I have these two problems. For the first one I create a dummy variable,
$y = \sqrt x$ then $y^2 = x$.
Substituting this in the first equation, I get:
$\displaystyle \frac{2}{y^{2}} - \frac{5}{y} = 1$
Multiplying both sides by $y^{2}$ I get: $2 - 5y = y^{2}$
So I have $y^{2} +5y-2=0$
Solving for y using completing the square, I get:
$\displaystyle y = -\frac{5}{2} \pm \frac{\sqrt{33}}{2}$
So I should square this answer to get $x$ since $y^2 = x$
Then my answers are $\displaystyle y = \frac{58}{4} \pm \frac{10\sqrt{33}}{4}$
But this isn't the correct solution.
Also for $\#10$ I do the same thing:
Let $y = \sqrt n$ then $y^2 = n$
So I have $\displaystyle \frac{3}{y^2} - \frac{7}{y} -6 = 0$
Multiplying everything by $y^{2}$ gives me $3 -7y - 6y^2 = 0$
So I have $6y^{2} +7y - 3 = 0$
Solving for $y$ using the payback method I get: $\displaystyle y = -\frac{3}{2}, \frac{1}{3}$
Then $n = \frac{9}{4}, \frac{1}{9}$
But plugging these back in, my solution doesn't work.

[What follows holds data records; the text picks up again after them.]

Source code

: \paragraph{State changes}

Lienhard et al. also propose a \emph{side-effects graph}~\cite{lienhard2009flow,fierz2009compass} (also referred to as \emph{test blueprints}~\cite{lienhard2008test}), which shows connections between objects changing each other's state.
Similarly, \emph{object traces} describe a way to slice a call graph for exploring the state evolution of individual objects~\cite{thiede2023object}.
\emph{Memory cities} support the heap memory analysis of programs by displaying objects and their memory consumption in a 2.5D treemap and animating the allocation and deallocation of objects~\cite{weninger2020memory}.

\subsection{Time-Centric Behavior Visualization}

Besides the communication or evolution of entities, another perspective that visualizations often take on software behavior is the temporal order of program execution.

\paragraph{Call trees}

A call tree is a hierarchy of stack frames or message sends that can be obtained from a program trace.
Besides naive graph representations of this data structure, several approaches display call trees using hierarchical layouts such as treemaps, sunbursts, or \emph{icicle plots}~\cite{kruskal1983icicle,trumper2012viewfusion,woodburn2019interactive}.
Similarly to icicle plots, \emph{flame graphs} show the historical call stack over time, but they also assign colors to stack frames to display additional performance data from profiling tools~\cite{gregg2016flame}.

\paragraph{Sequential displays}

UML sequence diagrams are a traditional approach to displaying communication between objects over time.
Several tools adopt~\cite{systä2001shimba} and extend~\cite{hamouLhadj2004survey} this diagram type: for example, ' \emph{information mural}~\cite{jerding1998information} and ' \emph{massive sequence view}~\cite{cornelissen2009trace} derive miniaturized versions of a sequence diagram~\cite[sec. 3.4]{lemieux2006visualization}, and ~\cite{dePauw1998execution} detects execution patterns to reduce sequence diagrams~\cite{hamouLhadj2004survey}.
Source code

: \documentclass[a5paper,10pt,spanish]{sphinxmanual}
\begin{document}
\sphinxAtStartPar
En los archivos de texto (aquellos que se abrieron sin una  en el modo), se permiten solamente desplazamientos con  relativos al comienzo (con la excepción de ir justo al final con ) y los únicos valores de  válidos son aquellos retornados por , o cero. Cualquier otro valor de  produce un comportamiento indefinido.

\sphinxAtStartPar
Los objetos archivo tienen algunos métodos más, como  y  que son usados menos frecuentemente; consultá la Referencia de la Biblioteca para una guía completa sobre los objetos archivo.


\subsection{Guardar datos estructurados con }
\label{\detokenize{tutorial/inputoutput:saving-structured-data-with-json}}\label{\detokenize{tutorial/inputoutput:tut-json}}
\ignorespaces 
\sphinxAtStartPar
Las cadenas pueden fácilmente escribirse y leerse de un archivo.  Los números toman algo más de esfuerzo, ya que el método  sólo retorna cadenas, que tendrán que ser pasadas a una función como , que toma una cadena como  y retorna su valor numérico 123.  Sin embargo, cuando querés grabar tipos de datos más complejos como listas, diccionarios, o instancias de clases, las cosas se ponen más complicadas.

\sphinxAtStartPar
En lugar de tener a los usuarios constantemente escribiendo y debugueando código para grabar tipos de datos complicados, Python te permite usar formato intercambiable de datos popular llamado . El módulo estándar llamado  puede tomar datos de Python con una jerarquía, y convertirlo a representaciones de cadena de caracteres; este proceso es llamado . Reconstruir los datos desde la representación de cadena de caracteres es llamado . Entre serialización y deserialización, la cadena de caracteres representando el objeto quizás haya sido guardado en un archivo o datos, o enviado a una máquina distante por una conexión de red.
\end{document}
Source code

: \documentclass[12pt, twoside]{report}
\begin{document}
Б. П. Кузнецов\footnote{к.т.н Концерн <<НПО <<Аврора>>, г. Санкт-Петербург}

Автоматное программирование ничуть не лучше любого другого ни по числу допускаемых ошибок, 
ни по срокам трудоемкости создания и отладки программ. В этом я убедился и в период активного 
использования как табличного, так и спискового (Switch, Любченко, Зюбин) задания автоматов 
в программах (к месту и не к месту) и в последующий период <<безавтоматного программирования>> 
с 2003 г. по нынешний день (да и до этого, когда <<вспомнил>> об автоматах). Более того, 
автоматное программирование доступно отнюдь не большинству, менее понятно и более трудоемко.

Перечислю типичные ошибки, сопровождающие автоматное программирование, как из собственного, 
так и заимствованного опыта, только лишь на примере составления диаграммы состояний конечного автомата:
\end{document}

I've been doing lots of quadratics using dummy variables and sometimes they work and sometimes they don't.
Here are a list of my problems just so you have some reference:
$$1)\ (x-7)^2 -13(x-7) +36=0 \qquad \qquad 4)\ 3(w/6)^2 -8(w/6) +4=0 \\
2)\ (1-3x)^2 -13(1-3x) +36=0 \qquad \qquad 5)\ 3(w^2-2)^2 -8(w^2-2) +4=0 \\
3)\ x^4 -13x^2 +36=0 \qquad \qquad 6)\ \frac{3}{p^2} -\frac{8}{p} +4=0$$
What am I doing wrong and how can I do these sorts of problems using dummy variables?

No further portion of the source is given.